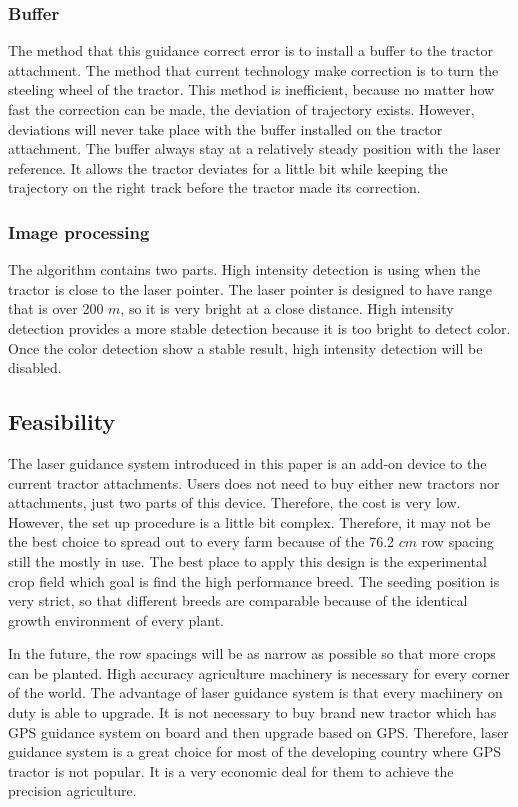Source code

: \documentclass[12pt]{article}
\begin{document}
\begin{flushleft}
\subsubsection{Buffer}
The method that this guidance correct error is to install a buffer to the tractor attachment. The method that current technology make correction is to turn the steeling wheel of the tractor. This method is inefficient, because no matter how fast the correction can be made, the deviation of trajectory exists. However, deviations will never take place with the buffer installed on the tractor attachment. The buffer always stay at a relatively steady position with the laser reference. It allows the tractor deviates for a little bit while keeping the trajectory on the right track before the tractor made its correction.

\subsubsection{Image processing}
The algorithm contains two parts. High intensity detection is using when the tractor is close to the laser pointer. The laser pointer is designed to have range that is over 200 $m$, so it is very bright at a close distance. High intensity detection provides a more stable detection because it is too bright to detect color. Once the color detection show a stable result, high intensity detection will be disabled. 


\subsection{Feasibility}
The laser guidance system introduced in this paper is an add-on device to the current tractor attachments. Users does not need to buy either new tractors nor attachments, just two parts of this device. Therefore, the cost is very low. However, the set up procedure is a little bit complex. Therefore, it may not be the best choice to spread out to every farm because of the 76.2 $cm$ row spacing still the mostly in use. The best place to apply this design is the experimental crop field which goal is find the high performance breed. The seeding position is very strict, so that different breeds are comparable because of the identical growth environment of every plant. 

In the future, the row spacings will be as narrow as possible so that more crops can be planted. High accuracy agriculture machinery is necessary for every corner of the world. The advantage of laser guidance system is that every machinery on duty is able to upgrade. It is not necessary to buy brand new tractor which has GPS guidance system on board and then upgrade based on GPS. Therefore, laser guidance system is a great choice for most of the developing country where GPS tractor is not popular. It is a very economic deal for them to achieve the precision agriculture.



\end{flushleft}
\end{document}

--

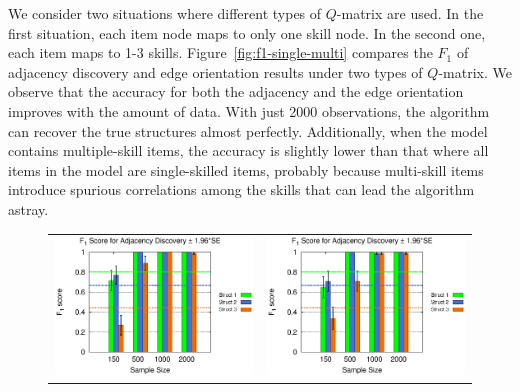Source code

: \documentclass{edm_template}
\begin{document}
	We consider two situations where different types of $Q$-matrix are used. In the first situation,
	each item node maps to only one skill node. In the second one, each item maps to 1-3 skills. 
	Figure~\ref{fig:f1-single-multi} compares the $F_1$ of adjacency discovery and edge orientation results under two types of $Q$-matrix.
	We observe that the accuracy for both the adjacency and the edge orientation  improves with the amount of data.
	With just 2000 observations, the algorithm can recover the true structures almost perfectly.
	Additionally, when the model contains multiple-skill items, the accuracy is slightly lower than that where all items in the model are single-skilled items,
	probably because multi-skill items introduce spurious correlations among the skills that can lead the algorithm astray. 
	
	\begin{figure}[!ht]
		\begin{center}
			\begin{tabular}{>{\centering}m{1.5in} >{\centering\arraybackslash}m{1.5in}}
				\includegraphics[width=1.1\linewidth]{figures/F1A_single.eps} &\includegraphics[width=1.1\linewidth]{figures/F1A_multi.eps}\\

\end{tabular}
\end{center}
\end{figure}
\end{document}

---

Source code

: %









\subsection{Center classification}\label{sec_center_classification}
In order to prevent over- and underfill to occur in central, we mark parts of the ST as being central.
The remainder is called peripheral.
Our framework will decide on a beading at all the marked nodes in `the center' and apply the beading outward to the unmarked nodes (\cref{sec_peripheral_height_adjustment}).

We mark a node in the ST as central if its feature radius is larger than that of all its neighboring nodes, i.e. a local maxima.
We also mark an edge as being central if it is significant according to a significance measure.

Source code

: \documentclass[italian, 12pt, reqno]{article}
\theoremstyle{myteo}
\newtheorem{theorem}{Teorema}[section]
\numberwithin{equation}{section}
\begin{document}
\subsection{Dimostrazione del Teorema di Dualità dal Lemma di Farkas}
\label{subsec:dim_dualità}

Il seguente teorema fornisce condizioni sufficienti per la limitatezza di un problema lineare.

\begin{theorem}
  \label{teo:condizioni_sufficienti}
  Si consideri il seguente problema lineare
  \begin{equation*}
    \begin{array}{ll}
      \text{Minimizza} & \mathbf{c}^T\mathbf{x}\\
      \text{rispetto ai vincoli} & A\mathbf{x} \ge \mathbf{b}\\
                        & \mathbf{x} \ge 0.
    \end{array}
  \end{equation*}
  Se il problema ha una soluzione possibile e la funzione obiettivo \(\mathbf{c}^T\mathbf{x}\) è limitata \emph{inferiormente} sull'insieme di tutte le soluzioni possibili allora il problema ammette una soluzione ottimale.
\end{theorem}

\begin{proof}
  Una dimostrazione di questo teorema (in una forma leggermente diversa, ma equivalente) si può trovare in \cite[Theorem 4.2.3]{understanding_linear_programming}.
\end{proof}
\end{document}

● Exercise aim
Search the listing for "orientation" and show every line where it occurs.

● Your solution
	Figure~\ref{fig:f1-single-multi} compares the $F_1$ of adjacency discovery and edge orientation results under two types of $Q$-matrix.
	We observe that the accuracy for both the adjacency and the edge orientation  improves with the amount of data.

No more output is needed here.